Lines of the data that contain the word "depends" are the ones to copy.

= Beginning of Section =

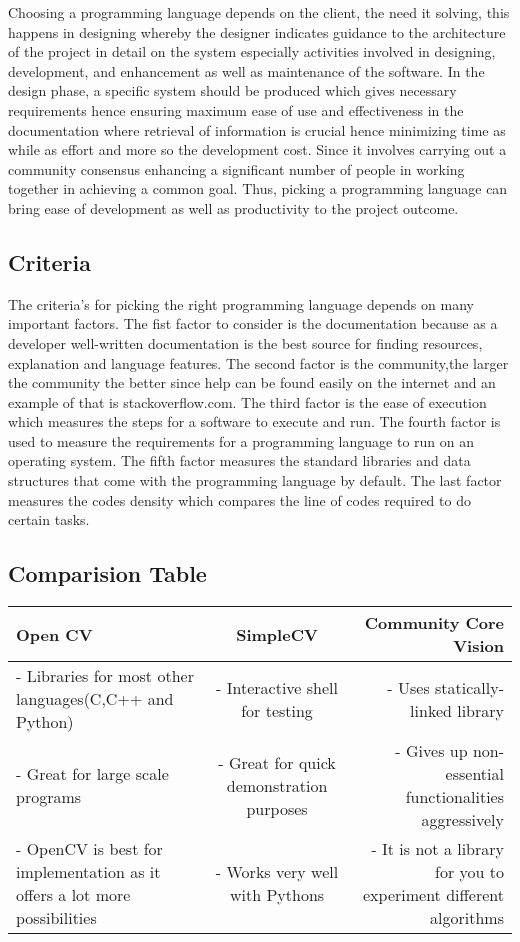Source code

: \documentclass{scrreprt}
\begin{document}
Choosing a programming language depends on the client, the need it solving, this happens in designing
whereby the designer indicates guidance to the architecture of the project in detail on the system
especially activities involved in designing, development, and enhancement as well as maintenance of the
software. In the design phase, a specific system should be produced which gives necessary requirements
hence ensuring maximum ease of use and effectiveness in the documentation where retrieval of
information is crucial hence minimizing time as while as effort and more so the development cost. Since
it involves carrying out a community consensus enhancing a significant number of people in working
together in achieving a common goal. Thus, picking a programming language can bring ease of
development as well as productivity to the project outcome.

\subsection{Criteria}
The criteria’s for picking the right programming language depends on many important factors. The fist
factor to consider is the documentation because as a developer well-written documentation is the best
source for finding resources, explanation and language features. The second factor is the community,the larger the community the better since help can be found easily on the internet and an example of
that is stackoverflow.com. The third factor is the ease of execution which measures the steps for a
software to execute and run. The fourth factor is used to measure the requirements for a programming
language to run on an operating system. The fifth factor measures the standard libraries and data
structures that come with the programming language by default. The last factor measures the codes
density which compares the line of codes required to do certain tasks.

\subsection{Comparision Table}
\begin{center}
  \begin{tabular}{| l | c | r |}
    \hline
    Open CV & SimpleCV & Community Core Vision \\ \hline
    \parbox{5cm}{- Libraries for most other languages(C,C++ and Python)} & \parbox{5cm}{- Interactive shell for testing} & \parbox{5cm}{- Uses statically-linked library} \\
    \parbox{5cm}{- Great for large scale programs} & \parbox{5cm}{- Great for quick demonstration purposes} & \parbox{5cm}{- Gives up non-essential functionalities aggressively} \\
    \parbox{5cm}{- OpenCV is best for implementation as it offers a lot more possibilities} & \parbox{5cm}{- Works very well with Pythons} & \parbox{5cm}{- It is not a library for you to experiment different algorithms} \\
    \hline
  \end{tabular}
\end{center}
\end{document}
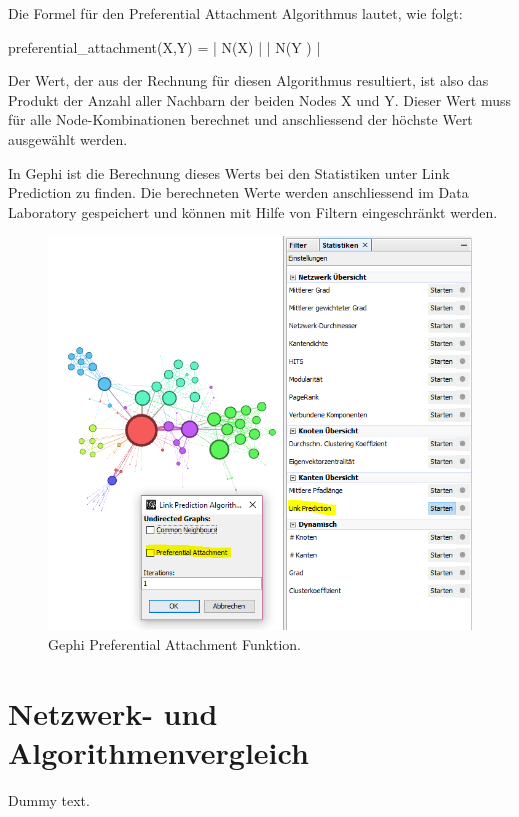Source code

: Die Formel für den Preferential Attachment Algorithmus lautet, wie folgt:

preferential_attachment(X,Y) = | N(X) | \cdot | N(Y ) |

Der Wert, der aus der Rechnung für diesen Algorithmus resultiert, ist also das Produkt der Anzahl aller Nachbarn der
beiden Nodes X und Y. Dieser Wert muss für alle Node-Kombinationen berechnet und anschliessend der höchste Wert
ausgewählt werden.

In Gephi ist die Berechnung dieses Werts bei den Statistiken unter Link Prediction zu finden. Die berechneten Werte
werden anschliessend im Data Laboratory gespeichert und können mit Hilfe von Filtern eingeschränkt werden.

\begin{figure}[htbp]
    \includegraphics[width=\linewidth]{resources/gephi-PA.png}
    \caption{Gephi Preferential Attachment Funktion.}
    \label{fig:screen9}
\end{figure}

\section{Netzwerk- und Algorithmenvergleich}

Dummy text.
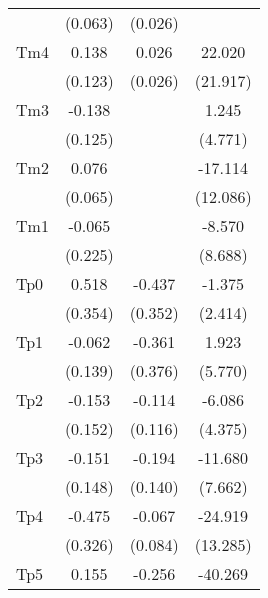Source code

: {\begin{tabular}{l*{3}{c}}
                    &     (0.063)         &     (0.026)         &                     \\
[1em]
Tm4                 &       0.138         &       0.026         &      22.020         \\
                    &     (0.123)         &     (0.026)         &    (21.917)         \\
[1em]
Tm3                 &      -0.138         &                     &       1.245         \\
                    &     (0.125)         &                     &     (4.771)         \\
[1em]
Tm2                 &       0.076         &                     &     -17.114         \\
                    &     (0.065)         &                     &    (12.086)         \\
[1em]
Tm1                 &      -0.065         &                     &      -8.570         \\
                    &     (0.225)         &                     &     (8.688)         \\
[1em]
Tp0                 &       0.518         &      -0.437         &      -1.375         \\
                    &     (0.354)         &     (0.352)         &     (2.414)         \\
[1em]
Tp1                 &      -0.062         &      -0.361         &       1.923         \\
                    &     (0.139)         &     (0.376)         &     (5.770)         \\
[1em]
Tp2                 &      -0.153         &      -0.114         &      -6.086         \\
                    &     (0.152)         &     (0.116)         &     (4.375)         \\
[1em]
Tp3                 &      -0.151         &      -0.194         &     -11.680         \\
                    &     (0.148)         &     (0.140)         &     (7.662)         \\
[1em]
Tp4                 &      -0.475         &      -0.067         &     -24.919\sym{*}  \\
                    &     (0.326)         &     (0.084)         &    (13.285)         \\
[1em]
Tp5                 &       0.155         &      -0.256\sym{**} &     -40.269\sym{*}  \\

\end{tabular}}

= End of Section =

**YOUR RESPONSE:**
Choosing a programming language depends on the client, the need it solving, this happens in designing
The criteria’s for picking the right programming language depends on many important factors. The fist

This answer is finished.